NYP- Brooklyn Methodist Hospital Brooklyn, United States
Background: Severe hypercalcemia due to primary hyperparathyroidism is typically responsive to medical therapy; however, refractory cases with life-threatening complications are rare.
Case Presentation: A 51-year-old female with chronic pancreatitis and hepatic steatosis presented with altered mental status and severe hypercalcemia (serum calcium ~20 mg/dL).
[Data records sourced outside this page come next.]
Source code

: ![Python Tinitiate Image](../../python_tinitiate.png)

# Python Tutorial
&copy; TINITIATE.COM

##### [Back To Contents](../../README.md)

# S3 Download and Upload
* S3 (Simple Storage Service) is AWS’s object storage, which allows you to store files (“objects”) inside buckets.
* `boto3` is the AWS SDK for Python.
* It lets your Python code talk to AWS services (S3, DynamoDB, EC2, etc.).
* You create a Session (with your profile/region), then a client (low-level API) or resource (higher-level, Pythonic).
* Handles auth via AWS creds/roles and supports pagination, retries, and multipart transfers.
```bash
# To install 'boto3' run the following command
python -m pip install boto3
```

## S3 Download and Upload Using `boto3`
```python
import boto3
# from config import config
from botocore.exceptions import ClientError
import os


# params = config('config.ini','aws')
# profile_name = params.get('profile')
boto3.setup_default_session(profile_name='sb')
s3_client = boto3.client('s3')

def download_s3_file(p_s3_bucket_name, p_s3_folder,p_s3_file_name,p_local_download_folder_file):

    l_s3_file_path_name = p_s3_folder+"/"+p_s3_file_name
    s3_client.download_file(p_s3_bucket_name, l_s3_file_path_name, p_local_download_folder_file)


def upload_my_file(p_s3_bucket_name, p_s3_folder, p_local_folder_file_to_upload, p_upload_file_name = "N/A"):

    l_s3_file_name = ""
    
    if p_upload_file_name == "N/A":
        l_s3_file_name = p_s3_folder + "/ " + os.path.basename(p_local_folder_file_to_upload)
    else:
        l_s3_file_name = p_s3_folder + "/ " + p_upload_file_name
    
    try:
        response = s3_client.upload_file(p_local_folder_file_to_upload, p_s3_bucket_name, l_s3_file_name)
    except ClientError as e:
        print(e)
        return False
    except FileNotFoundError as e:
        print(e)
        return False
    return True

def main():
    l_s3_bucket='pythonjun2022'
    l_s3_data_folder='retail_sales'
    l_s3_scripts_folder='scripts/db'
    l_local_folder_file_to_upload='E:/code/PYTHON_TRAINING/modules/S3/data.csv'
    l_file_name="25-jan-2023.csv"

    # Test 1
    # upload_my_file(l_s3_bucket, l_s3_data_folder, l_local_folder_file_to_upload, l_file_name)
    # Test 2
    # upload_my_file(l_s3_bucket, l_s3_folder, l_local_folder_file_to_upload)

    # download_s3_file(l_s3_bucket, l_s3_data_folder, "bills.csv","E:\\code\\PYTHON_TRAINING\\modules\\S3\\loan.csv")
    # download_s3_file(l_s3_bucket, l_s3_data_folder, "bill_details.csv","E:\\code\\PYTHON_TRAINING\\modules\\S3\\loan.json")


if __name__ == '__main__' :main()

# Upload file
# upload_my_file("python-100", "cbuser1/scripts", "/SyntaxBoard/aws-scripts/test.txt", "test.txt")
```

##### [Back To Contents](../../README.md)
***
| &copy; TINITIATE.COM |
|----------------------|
Laboratory evaluation demonstrated elevated parathyroid hormone levels consistent with primary hyperparathyroidism. Despite aggressive treatment with intravenous fluids, calcitonin, pamidronate, zoledronic acid, and denosumab, hypercalcemia remained refractory, necessitating urgent parathyroidectomy. Pathology confirmed parathyroid adenoma. Her course was complicated by necrotizing pancreatitis with large fluid collections requiring interventional radiology drainage, endoscopic intervention, and surgical management. Postoperatively, she developed hungry bone syndrome requiring calcium and vitamin D repletion, with subsequent improvement.
Conclusion: This case highlights severe, treatment-refractory hypercalcemia due to primary hyperparathyroidism requiring urgent surgical intervention and underscores the association between marked hypercalcemia and necrotizing pancreatitis.